The most effective approaches to marketing professional services all center around live, human-to-human conversations. Experts who advise relying on technology-based solutions to marketing are missing or ignoring many essential factors. Here are some examples of what I mean:
1. Building a massive email list and sending out regular promo blasts is great if you are selling ebooks or workshops or home-study courses (as many of the people who recommend this strategy are doing themselves). But how many clients per year do you, as an independent professional, actually need?
There are some professionals who need many clients over the course of a year to have a successful business -- chiropractors, for example, or a life coach who gives regular workshops. But it's much more common for a professional to need fewer than 20-30 clients each year. For that, you don't need a massive list; you need a handful of strong referral sources and a collection of likely prospects who you keep in touch with personally.
Publishing a newsletter or emailing updates to a selective roster of contacts makes sense. Spending time and money to build a huge email list usually doesn't.

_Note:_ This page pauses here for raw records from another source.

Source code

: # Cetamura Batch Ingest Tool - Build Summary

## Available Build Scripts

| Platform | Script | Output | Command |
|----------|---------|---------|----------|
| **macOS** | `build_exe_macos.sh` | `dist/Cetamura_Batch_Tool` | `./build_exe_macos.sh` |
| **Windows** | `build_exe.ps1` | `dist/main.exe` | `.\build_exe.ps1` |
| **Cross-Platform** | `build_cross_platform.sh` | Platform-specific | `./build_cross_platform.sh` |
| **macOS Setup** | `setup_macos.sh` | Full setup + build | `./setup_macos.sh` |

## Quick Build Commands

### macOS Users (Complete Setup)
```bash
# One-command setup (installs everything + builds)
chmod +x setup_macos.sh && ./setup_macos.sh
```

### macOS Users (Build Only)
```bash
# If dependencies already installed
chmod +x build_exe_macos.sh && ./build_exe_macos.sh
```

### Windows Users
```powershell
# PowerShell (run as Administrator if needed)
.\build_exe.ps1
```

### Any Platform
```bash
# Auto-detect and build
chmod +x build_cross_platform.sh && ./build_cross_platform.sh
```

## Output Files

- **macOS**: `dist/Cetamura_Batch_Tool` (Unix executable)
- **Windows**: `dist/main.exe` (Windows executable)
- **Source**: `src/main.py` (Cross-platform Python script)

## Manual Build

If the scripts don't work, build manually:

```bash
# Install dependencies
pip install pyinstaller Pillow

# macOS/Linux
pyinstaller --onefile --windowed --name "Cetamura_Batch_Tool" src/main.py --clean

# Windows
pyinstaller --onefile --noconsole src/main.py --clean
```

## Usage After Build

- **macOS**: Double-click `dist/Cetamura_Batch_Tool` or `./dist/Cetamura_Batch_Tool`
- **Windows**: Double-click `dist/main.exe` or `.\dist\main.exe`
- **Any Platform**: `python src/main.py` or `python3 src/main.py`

2. Search engine visibility can be useful when clients are likely to seek out a professional like yourself online. Psychotherapists, for example, can get clients who prefer to keep their need private by searching online instead of asking for a referral. Attorneys who specialize in areas like personal injury or divorce can get business online when their clients have an urgent need for help.
But for most successful professionals, the majority of their clients come from referrals, networking, and professional visibility activities like writing, speaking, and volunteering. Visibility of their website to search engines is a secondary source. And, it's often a source of inquiries that never become paying clients, because the searchers are shopping around for the lowest price.

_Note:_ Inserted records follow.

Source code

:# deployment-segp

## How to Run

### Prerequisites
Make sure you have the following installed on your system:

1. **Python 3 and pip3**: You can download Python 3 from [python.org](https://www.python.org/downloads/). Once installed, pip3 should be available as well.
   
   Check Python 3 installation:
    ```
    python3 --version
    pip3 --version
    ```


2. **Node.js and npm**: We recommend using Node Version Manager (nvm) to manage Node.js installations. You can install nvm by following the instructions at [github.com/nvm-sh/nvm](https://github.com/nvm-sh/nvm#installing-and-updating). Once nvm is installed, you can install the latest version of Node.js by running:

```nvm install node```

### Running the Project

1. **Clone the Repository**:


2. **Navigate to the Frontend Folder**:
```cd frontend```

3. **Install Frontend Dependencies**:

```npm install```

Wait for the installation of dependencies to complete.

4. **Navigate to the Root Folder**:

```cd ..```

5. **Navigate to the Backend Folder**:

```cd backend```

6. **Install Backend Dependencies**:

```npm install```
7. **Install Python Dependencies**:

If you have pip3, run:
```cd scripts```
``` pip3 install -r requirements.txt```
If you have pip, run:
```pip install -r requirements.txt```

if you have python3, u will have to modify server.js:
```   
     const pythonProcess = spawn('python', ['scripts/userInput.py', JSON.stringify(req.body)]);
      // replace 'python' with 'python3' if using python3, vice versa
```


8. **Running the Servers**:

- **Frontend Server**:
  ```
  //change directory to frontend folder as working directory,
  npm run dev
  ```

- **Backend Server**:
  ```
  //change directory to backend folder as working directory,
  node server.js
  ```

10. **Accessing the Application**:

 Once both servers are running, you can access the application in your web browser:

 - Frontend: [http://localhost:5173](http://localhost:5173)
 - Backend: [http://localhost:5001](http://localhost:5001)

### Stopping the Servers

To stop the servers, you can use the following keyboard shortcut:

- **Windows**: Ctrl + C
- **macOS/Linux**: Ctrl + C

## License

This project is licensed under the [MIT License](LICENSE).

Putting effort into ensuring that your website positions you as a credible expert, and that clients can find you when they're looking for you, is definitely worthwhile. Paying a search engine visibility firm to get you a higher rank is most likely wasted money.
3. Social media can be a valuable source of clients for an independent professional, when used effectively. But the catch is how much effort it takes. Maintaining an active social media presence requires constant attention. You must build a network of followers, post regular updates, respond to posts and messages from others, and keep up with the frequent changes to the platforms you're using.

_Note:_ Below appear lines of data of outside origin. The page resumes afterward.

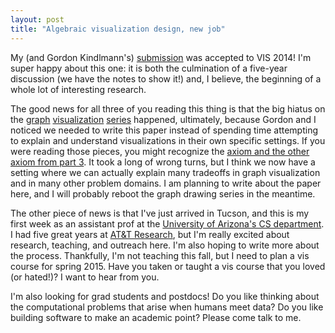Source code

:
 ```yaml
---
layout: post
title: "Algebraic visualization design, new job"
---
```


My (and Gordon Kindlmann's)
[submission](https://cscheid.net/2014/08/20/algebraic_process_visualization_design.html)
was accepted to VIS 2014! I'm super happy about this one: it
is both the culmination of a five-year discussion (we have the notes
to show it!) and, I believe, the beginning of a whole lot of
interesting research.

The good news for all three of you reading this thing is that the big
hiatus on the
[graph](https://cscheid.net/2012/01/25/so-you-want-to-look-at-a-graph-part-1.html)
[visualization](https://cscheid.net/2012/02/29/so-you-want-to-look-at-a-graph-part-2.html)
[series](https://cscheid.net/2012/07/22/so-you-want-to-look-at-a-graph-part-3.html)
happened, ultimately, because Gordon and I noticed we needed to write
this paper instead of spending time attempting to explain and
understand visualizations in their own specific settings. If you were
reading those pieces, you might recognize the [axiom and the other
axiom from part
3](https://cscheid.net/2012/07/22/so-you-want-to-look-at-a-graph-part-3.html). It
took a long of wrong turns, but I think we now have a setting where we
can actually explain many tradeoffs in graph visualization and in many
other problem domains. I am planning to write about the paper here,
and I will probably reboot the graph drawing series in the meantime.

The other piece of news is that I've just arrived in Tucson, and this
is my first week as an assistant prof at the [University of Arizona's
CS department](http://www.cs.arizona.edu). I had five great years at
[AT&T Research](http://www.research.att.com), but I'm really excited
about research, teaching, and outreach here. I'm also hoping to write
more about the process. Thankfully, I'm not teaching this fall, but I
need to plan a vis course for spring 2015. Have you taken or taught a
vis course that you loved (or hated!)? I want to hear from you.

I'm also looking for grad students and postdocs! Do you like thinking
about the computational problems that arise when humans meet data? Do
you like building software to make an academic point? Please come talk
to me.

If social media takes 80% of your marketing time -- or of your marketing budget, when you pay for help to use it -- and then produces only 20% of your clients, it's not worth engaging in. Maintaining a current profile on LinkedIn with a couple of strong testimonials may be all the social media presence a professional needs.
Don't get me wrong. I'm not against making appropriate use of email, online visibility, or social media to find clients. But relying solely on approaches like these to build a professional services business is often an expensive mistake. You have to include talking to people in your marketing plan.
There are many ways to talk to people. You can attend local networking events, contact people you already know and tell them what sort of clients you are seeking, speak in your area of expertise for organized groups, have coffee with colleagues, chat on the phone with prospects, and much more.
Every one of these low-tech, high-touch approaches will be a more efficient use of the typical independent professional's time and money than any of the high-tech solutions mentioned above. It's not that high-tech means bad marketing. Technology-based solutions can be terrific for people who regularly need high numbers of new clients, or sell classes and products in addition to their own services, or have the time and interest to be constantly online.
But if that's not you, it might just be time to walk away from high-tech and start relying on high-touch instead. Make some phone calls, set up some coffee dates, attend some events. Use email to send personal notes instead of generic marketing messages.
Try this -- spend the majority of your marketing time over the next month talking to people instead of staring at a screen. Then see if you really want to go back to technology-based marketing. By then, you may just be too busy with clients to have time for it.